_Data supplied_
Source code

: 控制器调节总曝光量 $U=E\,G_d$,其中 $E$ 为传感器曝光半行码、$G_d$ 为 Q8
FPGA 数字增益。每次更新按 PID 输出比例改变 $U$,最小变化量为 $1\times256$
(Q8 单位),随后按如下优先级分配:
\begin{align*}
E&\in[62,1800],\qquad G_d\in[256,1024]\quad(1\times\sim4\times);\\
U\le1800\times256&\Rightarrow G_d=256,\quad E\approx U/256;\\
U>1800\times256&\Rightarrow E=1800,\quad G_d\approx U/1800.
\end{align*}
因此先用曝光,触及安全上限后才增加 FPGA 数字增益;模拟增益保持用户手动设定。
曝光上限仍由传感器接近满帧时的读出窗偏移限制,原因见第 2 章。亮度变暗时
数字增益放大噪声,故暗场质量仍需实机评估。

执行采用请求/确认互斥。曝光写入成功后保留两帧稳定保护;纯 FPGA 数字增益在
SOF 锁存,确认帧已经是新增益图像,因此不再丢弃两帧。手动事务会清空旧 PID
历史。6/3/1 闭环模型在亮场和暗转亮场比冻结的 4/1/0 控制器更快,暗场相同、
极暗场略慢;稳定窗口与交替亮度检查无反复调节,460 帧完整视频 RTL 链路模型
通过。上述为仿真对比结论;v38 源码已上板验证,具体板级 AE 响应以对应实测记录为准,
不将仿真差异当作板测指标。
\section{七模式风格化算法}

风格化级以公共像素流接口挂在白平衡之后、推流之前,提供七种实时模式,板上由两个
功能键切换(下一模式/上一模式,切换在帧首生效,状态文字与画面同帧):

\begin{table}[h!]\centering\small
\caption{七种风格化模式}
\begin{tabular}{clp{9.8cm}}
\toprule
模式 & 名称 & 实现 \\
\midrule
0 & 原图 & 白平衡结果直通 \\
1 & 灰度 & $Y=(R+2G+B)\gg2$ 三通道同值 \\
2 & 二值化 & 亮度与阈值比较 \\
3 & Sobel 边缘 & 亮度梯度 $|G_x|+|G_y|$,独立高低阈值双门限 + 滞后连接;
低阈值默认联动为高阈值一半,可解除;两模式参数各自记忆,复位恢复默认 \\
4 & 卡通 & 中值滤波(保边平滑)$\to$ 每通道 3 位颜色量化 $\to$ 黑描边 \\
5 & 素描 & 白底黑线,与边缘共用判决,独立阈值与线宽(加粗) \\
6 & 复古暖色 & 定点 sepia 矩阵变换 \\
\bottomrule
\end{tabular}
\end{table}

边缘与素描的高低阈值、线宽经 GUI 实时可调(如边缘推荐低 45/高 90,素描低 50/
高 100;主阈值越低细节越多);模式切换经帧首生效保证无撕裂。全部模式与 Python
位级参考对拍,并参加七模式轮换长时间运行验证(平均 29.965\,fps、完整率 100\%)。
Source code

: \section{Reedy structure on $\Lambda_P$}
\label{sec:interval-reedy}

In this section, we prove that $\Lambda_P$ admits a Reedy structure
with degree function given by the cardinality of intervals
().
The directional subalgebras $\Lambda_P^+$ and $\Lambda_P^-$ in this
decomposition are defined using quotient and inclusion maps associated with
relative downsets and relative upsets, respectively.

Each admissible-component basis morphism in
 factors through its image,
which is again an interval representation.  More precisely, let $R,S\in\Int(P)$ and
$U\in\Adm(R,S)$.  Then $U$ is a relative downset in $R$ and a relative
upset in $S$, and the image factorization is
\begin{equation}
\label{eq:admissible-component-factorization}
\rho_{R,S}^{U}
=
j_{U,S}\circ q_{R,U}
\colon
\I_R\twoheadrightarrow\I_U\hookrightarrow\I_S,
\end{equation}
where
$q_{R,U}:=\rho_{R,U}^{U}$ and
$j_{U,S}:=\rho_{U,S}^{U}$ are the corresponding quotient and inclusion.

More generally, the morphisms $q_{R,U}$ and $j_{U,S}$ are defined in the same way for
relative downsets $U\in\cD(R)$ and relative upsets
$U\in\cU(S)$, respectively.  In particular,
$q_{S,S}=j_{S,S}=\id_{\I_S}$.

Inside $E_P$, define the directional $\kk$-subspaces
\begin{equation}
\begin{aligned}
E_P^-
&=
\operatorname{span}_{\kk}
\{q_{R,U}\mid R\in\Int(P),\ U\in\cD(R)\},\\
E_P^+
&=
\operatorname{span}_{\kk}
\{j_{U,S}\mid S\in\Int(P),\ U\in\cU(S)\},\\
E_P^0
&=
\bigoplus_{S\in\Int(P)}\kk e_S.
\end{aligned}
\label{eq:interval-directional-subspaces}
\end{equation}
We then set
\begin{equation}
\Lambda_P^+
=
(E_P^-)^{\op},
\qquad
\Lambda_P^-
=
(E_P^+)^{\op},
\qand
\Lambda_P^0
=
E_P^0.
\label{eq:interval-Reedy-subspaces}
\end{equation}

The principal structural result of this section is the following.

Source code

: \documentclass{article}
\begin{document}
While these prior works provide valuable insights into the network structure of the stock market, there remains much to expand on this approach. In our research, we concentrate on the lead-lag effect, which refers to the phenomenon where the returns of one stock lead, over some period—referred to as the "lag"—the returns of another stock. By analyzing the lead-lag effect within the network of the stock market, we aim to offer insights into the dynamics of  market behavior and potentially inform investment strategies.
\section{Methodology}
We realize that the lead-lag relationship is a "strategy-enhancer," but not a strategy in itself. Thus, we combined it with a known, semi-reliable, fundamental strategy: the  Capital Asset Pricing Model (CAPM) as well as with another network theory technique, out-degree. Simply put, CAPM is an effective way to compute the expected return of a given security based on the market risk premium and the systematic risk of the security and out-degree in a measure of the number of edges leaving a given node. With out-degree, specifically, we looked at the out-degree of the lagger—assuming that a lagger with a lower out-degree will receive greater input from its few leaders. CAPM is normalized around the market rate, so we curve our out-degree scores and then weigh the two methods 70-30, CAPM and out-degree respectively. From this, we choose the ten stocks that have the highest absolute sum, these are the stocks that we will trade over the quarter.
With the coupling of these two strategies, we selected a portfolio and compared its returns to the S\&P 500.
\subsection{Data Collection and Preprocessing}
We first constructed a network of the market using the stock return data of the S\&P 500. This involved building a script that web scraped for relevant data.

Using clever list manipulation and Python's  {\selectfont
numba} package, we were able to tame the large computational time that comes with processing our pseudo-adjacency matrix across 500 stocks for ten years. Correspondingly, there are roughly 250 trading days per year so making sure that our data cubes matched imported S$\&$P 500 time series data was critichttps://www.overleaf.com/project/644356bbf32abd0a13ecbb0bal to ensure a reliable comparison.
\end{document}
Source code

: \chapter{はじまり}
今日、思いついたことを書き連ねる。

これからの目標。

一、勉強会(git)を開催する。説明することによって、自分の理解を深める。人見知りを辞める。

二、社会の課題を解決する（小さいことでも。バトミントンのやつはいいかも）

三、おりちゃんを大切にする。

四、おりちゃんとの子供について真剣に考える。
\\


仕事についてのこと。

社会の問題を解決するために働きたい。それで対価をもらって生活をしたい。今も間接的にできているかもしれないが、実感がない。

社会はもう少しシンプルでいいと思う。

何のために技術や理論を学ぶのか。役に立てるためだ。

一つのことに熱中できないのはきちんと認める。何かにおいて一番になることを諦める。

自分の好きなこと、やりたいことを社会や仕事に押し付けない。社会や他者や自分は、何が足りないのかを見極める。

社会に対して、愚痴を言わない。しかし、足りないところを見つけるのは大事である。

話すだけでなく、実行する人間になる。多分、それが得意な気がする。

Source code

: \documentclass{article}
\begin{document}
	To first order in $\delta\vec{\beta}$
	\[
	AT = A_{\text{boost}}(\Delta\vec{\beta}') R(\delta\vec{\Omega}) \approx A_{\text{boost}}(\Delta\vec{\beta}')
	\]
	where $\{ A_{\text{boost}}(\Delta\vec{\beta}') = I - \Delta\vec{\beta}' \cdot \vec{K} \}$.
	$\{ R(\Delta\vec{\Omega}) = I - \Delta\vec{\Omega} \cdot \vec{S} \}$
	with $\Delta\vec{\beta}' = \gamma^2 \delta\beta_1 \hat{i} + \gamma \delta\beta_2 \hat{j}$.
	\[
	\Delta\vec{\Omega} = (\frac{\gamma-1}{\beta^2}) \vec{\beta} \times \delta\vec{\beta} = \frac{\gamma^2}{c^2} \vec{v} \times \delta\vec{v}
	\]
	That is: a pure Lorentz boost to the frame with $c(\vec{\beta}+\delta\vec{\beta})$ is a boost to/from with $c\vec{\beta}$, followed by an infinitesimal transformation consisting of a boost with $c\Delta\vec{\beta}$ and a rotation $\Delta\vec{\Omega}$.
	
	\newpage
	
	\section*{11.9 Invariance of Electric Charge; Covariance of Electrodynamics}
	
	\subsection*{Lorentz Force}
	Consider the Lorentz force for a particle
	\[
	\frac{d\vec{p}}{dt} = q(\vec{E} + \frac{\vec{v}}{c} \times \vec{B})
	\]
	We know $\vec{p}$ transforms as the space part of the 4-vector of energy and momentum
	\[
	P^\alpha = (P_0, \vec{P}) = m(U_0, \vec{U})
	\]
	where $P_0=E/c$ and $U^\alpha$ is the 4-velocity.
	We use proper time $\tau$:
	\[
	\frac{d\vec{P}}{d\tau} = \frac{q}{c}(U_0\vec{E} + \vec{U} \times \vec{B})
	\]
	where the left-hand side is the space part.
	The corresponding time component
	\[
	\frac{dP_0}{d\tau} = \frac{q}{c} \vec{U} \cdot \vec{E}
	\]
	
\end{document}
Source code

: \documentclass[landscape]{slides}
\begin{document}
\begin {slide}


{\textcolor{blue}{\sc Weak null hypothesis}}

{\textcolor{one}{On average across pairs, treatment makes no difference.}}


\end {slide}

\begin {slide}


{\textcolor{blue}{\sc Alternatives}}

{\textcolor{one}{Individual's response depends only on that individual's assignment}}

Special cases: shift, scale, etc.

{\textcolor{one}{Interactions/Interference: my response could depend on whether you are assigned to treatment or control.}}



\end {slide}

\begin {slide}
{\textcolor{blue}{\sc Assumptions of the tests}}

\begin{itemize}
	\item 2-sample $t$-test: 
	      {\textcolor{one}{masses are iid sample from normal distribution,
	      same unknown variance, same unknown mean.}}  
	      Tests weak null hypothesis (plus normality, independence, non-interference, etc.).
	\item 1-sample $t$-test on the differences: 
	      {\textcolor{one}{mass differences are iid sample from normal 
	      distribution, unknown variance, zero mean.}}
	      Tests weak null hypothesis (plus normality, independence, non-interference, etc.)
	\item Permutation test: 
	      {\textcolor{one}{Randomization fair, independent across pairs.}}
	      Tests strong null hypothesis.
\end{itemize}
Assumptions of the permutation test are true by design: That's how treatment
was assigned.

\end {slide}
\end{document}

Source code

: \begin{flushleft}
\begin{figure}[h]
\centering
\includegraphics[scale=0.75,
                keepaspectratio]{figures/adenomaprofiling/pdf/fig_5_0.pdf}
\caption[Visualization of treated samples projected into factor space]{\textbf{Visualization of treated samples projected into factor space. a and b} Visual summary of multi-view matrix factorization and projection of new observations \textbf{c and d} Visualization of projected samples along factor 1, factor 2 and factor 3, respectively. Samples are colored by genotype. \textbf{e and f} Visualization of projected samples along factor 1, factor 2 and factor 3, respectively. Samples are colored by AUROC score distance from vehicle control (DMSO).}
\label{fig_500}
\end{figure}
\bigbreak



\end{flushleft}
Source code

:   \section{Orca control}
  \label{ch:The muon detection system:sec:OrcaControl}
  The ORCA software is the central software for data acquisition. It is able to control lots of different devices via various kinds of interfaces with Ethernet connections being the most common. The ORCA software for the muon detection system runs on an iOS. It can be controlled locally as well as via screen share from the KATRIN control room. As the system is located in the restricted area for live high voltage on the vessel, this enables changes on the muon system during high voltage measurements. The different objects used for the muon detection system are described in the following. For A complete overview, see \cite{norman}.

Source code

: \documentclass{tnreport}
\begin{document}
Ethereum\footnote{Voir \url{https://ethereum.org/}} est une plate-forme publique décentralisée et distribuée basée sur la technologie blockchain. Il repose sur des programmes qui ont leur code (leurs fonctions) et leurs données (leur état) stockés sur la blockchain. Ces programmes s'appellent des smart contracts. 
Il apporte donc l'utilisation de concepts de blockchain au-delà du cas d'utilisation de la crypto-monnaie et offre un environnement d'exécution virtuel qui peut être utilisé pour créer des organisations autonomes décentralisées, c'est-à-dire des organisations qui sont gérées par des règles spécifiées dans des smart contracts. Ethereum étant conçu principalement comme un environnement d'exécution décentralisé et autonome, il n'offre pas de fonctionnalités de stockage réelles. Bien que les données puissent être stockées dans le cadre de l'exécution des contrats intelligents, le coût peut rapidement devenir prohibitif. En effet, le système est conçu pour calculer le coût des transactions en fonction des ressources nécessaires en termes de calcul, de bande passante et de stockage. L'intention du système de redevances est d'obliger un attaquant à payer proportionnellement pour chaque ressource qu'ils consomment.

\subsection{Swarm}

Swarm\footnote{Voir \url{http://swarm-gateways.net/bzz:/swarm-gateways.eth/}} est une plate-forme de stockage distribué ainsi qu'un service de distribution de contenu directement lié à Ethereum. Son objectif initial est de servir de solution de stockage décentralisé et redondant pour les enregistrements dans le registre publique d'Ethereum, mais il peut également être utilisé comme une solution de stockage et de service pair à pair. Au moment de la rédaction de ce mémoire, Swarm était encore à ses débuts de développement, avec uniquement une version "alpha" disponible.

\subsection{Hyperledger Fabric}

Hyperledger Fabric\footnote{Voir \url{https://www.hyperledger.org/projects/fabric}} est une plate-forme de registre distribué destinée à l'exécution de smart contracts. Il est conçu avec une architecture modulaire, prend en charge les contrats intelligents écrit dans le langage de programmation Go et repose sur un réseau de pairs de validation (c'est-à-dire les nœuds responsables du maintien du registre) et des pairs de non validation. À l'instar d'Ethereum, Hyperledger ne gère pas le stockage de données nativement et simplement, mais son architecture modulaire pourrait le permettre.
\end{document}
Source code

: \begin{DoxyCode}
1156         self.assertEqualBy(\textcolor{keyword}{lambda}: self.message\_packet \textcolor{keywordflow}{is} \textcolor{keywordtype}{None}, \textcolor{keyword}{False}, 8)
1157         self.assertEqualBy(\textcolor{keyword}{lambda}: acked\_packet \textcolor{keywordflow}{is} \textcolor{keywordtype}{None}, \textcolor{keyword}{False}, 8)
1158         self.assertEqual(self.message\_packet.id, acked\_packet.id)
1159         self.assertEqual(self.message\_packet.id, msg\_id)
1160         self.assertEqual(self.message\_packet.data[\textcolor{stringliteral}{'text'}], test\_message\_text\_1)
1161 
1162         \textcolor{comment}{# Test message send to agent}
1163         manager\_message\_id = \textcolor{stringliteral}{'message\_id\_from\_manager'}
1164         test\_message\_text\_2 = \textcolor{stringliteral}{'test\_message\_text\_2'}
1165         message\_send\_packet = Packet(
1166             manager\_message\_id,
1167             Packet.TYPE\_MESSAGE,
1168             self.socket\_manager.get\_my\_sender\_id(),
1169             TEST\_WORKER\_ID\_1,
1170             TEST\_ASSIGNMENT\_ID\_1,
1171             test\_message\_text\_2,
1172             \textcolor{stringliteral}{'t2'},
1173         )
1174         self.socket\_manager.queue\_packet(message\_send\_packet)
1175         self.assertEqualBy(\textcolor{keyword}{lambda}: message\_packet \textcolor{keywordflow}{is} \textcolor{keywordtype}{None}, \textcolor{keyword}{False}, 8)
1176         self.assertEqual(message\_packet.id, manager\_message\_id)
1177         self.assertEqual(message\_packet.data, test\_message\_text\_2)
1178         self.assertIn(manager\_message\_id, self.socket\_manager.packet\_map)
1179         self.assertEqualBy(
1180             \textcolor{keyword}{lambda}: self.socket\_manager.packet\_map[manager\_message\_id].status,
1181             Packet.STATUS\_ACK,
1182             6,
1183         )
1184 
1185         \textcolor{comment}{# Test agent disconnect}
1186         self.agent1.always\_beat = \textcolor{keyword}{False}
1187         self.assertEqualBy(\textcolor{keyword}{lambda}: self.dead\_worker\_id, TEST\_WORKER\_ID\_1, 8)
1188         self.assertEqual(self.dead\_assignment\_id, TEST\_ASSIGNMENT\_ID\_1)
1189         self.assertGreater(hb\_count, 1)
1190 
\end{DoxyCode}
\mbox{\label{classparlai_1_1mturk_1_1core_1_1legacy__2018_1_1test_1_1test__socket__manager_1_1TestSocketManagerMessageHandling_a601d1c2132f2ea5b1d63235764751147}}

_Exercise_
From the listing above, pick out every line containing "differences".

_Finished task_
	\item 1-sample $t$-test on the differences: 
	      {\textcolor{one}{mass differences are iid sample from normal 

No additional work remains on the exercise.